Selon l’Office national pour la protection des réfugiés et des apatrides (ONPRA), 20 001 personnes ont été officiellement enregistrées, mais ce chiffre serait largement en dessous de la réalité.
« Le nombre réel est bien plus élevé. Plusieurs zones ne sont pas encore couvertes par nos équipes », prévient Richard Uwimana, coordinateur de l’ONPRA.
Gatumba en première ligne
Un centre d’accueil d’urgence a été installé dans un camp de police à Gatumba, à quelques kilomètres seulement du poste frontalier reliant Uvira dernière grande ville congolaise tombée aux mains du M23 dans la nuit du 9 décembre.
Parmi les nouveaux arrivants figurent des familles entières, des personnes âgées, des enfants, mais également des membres des FARDC et des milices Wazalendo venus se mêler à la foule de civils en fuite.

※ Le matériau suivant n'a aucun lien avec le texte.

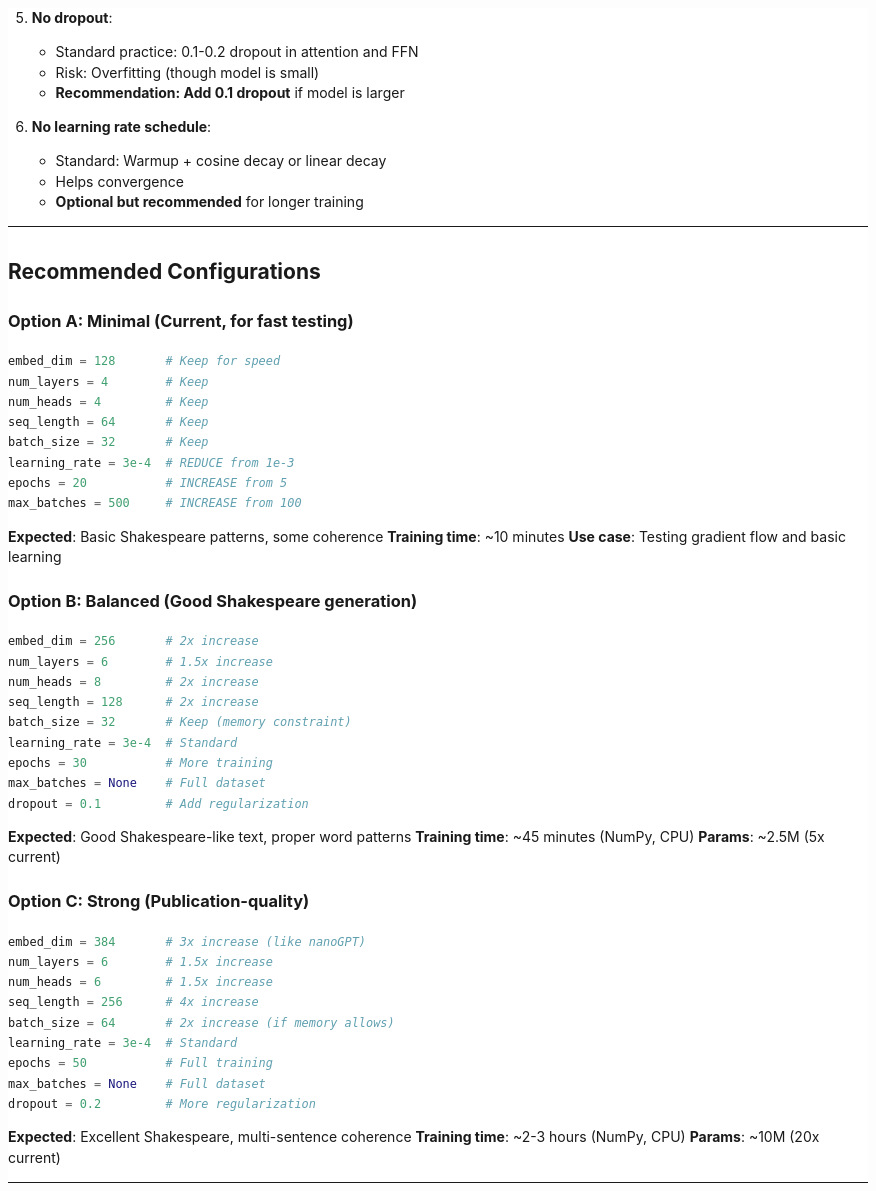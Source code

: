 5. **No dropout**:
   - Standard practice: 0.1-0.2 dropout in attention and FFN
   - Risk: Overfitting (though model is small)
   - **Recommendation: Add 0.1 dropout** if model is larger

6. **No learning rate schedule**:
   - Standard: Warmup + cosine decay or linear decay
   - Helps convergence
   - **Optional but recommended** for longer training

---

## Recommended Configurations

### Option A: **Minimal (Current, for fast testing)**
```python
embed_dim = 128       # Keep for speed
num_layers = 4        # Keep
num_heads = 4         # Keep
seq_length = 64       # Keep
batch_size = 32       # Keep
learning_rate = 3e-4  # REDUCE from 1e-3
epochs = 20           # INCREASE from 5
max_batches = 500     # INCREASE from 100
```
**Expected**: Basic Shakespeare patterns, some coherence
**Training time**: ~10 minutes
**Use case**: Testing gradient flow and basic learning

### Option B: **Balanced (Good Shakespeare generation)**
```python
embed_dim = 256       # 2x increase
num_layers = 6        # 1.5x increase
num_heads = 8         # 2x increase
seq_length = 128      # 2x increase
batch_size = 32       # Keep (memory constraint)
learning_rate = 3e-4  # Standard
epochs = 30           # More training
max_batches = None    # Full dataset
dropout = 0.1         # Add regularization
```
**Expected**: Good Shakespeare-like text, proper word patterns
**Training time**: ~45 minutes (NumPy, CPU)
**Params**: ~2.5M (5x current)

### Option C: **Strong (Publication-quality)**
```python
embed_dim = 384       # 3x increase (like nanoGPT)
num_layers = 6        # 1.5x increase
num_heads = 6         # 1.5x increase
seq_length = 256      # 4x increase
batch_size = 64       # 2x increase (if memory allows)
learning_rate = 3e-4  # Standard
epochs = 50           # Full training
max_batches = None    # Full dataset
dropout = 0.2         # More regularization
```
**Expected**: Excellent Shakespeare, multi-sentence coherence
**Training time**: ~2-3 hours (NumPy, CPU)
**Params**: ~10M (20x current)

---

Conditions humanitaires très précaires
Les autorités burundaises et les organisations humanitaires décrivent une situation alarmant sont la pénurie d’aliments, manque de soins médicauxa, bris improvisés et surpeuplement risques sanitaires élevés
Dans plusieurs sites, les hommes dorment à même le sol ou à l’air libre, faute d’infrastructures suffisantes.
Malgré tout, une profonde reconnaissance envers le Burundi
De nombreux réfugiés affirment se sentir plus en sécurité sur le sol burundais après plusieurs jours ou semaines de fuite. Les autorités locales, appuyées par la police, tentent de gérer l’urgence avec des moyens limités.
Appel urgent à la solidarité internationale
Les ONG présentes sur place demandent une mobilisation rapide des bailleurs afin d’éviter une détérioration rapide de la situation. La pression continue à la frontière laisse craindre une augmentation encore plus importante du nombre d’arrivants dans les prochains jours.